There are some basic procedures for financial audits. They are

  1. Audit Planning is a plan for collecting data on the organization’s financial status by using different methods. And auditors should plan for risk assessment keeping the company’s weakness in mind.
  2. Internal Control is a next step that involves the internal controls, where the auditor inspects the procedure of financial accounts and records to state about the organization’s financial status.
  3. Testing involves the examination of internal controls whether it is working or not. The auditor looks into more on the financial procedure and more information to avoid or find errors.
  4. Reporting is the final step in the financial audit, the auditor report in stimulated format whether the company is following the financial standard.

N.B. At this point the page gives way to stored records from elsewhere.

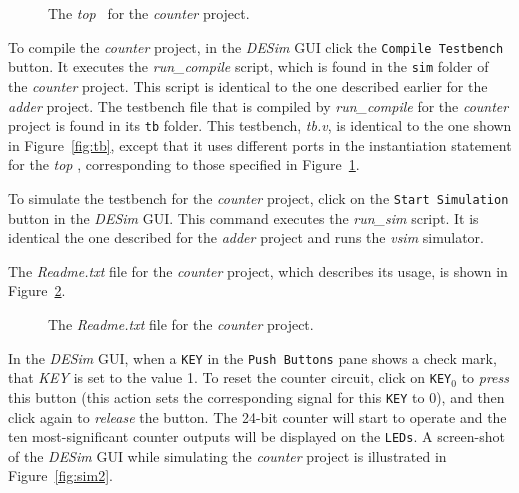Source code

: {\begin{figure}[h]
\begin{center}
\begin{minipage}[h]{15 cm}
	{}
	{}
\end{minipage}
	\caption{The {\it top} \hdlModuleName~for the {\it counter} project.}
	\label{fig:counter_top}
\end{center}
\end{figure}

To compile the {\it counter} project, in the {\it DESim} GUI click the \texttt{Compile Testbench}
button. It executes the {\it run\_compile} script, which
is found in the \texttt{sim} folder of the {\it counter} project. This script 
is identical to the one described earlier for the {\it adder} project. 
The testbench file that is compiled by {\it run\_compile} for the {\it counter} project is  
found in its \texttt{tb} folder. This testbench, {\it tb.v}, is identical to the one shown 
in Figure~\ref{fig:tb}, except that it uses different ports in the instantiation statement
for the {\it top} \hdlModuleName, corresponding to those specified in 
Figure~\ref{fig:counter_top}.

To simulate the testbench for the {\it counter} project, click on the
\texttt{Start Simulation} button in the {\it DESim} GUI. This command executes the
{\it run\_sim} script. It is identical the one described for the 
{\it adder} project and runs the {\it vsim} simulator.

The {\it Readme.txt} file for the {\it counter} project, which describes its usage,
is shown in Figure~\ref{fig:readme_counter}. 

\begin{figure}[H]
\begin{center}
\begin{minipage}[t]{15 cm}
	
\end{minipage}
    \caption{The {\it Readme.txt} file for the {\it counter} project.}
	\label{fig:readme_counter}
\end{center}
\end{figure}

In the {\it DESim} GUI, when a \texttt{KEY} in the \texttt{Push Buttons} pane shows a check mark,
that {\it KEY} is set to the value 1. To reset the counter circuit, 
click on \texttt{KEY}$_0$ to {\it press} this button (this action sets the corresponding 
signal for this \texttt{KEY} to 0), and then click again to {\it release} the button. 
The 24-bit counter will start to operate and the ten
most-significant counter outputs will be displayed on the \texttt{LEDs}. A screen-shot of
the {\it DESim} GUI while simulating the {\it counter} project is illustrated in 
Figure~\ref{fig:sim2}.

}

Main Differences Between Cost Audit and Financial Audit

  1. The main difference between the cost audit and financial audit is, cost audit reports the costs while financial audit reports the status of the company in terms of profit and loss.
  2.  Cost audit is compulsory for all the manufacturing and mining companies as per Sec 209 and financial audit is compulsory for all the companies who are registered under the companies act 1956.
  3. For cost auditing auditor is appointed by the board of directors with the approval of the central government. While for financial audit, an auditor is appointed by the shareholders of the company.
  4. The cost audit report must be submitted within 180 days of the financial year completion. While the financial audit is presented during the annual general body meeting of the company every year.
  5. Cost auditing is conducted when a report is required by the government in a year by practicing cost accountant and financial auditing is a mandate to conduct every year by practicing a charted accountant.

 

Conclusion

Cost audits and financial audits are both procedures that every company follows. The cost audit is mandatory only to manufacturing and mining companies as it examines the cost of expenditure made on planned items. The financial audit is compulsory for all the companies despite the size or structure the companies registered under the companies act 1956.

Financial audit includes the inspection or examination of financial statements, records, and transactions. In both cases the auditor must be practicing. The auditing is done for the betterment of a company or organization which can prevent or take cautions on fraud and manipulate data. Both the auditing procedure gives a true insight into the organization’s business.